Alternately outrageous and reflective, Hill plays out a series of vivid snapshots of Japanese women: a department store “escalator girl,” wearing white gloves and hat, who continuously wipes the handrail of the escalator with a handkerchief while welcoming the customers. Or a pop singer in a fluffy red dress covered with Japanese snack package labels, lip-synching the disco refrain Shinu hodo itai na no yo! (“I’d rather die than say goodbye”), dragging a pantomime dagger across her stomach in mass-media seppuku. Or the female talk-show host who suffers from a hacking smoker’s cough (“I gave up many things in life. Marriage. Family… cough… Smoking… long pause…My uterus…”). These flamboyant, hilarious characterizations are contrasted with her own painful attempts to fit in, braving public nudity in public baths and shopping for clothes that were always several sizes too small.
A Japanese talking clock
Developed in collaboration with director Anne Etue and dramaturg Judith Nihei, Tokyo Bound reflects America’s desperate search for a multi-ethnic philosopher’s stone, and Hill has toured the show around the country, from Seattle’s Bumbershoot Festival to the New York Shakespeare Festival. But when the Rodney King riots tore through Los Angeles, Hill stopped writing. “I just didn’t know what I could do to make an impact,” she says. “Then as I watched the riots I remembered feeling that kind of rage when I was young. I started writing childhood memories, and that’s when Beside Myself started.”

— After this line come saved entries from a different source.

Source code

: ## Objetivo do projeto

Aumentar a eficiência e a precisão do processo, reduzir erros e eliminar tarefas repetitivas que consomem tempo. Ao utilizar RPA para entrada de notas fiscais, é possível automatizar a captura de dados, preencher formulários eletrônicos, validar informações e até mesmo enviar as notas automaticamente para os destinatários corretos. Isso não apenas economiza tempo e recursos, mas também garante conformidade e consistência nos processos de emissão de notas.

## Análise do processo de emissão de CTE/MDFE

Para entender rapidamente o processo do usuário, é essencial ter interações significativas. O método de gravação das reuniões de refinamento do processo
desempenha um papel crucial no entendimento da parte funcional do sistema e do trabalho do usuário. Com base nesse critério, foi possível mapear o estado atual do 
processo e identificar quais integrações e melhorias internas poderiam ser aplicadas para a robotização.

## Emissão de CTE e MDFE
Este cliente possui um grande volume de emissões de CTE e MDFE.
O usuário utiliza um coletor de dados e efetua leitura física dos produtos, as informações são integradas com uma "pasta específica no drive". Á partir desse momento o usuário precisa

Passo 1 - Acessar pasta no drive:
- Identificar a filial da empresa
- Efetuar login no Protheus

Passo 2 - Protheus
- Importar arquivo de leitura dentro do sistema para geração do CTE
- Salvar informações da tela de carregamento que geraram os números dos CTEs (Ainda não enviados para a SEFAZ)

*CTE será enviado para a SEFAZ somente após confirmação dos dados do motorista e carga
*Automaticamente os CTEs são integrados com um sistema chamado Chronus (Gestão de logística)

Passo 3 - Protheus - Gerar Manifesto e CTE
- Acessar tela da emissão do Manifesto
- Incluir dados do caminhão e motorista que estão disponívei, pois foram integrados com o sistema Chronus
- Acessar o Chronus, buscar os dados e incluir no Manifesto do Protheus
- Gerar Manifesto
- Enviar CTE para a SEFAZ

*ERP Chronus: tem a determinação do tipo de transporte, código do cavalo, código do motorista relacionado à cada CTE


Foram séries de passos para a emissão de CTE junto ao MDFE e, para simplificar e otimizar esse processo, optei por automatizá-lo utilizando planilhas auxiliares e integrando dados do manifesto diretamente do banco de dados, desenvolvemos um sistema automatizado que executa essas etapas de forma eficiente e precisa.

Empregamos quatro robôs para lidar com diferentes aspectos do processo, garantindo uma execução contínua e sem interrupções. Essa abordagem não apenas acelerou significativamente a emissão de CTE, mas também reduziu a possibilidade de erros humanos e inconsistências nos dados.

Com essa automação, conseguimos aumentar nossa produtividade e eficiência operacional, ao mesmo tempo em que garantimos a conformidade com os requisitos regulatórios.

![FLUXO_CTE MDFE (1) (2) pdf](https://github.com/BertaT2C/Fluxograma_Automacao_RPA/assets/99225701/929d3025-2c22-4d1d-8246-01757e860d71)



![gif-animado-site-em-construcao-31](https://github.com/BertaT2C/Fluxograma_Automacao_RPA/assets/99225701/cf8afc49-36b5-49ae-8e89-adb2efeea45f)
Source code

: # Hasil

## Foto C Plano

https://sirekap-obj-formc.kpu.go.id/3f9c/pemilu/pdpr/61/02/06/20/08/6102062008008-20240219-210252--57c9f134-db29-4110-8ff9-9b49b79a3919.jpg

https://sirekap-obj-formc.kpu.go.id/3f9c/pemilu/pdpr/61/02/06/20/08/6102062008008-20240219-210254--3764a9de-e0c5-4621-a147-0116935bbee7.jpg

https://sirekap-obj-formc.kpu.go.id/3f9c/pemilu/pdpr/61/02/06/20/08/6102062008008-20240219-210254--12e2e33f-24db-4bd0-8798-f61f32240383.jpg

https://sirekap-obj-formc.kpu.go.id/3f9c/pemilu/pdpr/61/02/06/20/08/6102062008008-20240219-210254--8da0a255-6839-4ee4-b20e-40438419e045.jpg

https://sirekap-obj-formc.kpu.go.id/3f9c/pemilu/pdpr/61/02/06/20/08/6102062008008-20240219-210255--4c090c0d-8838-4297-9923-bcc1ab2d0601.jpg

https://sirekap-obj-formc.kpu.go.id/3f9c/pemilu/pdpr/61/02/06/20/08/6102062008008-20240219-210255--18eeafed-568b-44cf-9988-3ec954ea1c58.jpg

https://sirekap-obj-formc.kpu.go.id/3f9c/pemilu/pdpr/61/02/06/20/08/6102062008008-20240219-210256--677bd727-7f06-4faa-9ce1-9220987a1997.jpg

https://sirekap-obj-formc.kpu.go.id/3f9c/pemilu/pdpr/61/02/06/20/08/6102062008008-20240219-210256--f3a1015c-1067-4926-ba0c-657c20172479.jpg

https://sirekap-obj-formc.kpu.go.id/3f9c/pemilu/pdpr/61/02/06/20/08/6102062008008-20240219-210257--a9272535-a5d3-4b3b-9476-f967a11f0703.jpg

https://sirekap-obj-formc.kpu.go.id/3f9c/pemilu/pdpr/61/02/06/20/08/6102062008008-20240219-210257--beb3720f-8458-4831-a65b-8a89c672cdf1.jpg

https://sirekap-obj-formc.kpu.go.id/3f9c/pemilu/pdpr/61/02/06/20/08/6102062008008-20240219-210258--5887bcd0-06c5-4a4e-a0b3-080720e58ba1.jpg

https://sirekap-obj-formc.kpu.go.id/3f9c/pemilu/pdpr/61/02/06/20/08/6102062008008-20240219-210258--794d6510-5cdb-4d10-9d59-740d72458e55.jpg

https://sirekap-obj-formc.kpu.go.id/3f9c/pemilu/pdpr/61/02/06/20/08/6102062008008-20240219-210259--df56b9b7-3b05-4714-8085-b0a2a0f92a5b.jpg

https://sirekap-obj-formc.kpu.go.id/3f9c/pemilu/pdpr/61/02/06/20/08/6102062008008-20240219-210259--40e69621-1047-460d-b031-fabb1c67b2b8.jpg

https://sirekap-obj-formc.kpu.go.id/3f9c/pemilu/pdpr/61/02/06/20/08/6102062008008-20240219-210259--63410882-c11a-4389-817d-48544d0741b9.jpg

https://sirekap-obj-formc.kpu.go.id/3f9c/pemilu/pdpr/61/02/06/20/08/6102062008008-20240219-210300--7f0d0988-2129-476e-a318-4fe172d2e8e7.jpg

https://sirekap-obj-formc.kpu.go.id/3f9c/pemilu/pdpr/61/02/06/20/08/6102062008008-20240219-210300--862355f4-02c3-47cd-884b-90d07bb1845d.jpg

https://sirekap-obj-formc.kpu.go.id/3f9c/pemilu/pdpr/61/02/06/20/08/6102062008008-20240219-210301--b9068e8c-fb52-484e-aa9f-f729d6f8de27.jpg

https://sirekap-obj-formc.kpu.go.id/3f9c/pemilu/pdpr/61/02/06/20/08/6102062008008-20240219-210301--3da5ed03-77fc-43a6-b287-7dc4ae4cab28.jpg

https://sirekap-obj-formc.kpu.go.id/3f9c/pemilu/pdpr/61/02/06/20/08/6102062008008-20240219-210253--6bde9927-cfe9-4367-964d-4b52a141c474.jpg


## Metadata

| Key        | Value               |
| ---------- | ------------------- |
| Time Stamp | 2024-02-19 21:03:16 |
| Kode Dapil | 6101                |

While Beside Myself chronicles events in her childhood and youth that shaped her perception of the world, her most recent piece, Reunion, focuses on someone else: Hill’s 80-year-old mother, portrayed by her daughter in a series of conversations with a Japanese-speaking talking clock. “Reunion is my mother’s story, but really all women’s,” Hill says.
In addition to her solo work, Hill works as an actress in theatre, television and film, and also produces and hosts a public access cable show focusing on Asian-Pacific Americans in arts and entertainment. A member of the Mark Taper Forum’s Mentor Playwrights Program, she recently directed 29 1/2 Dreams: Women Walking Through Walls at East West Players in Los Angeles.
Amy Hill seems to have inherited an important strategy from the Japanese: Her surfeit of charm eases our awareness of being confronted. It is only in retrospect that we find ourselves sympathetically weighing Hill’s conflicts as though they were our own–that we discover it was not only Amy Hill’s identity hanging in the balance, but ours as well.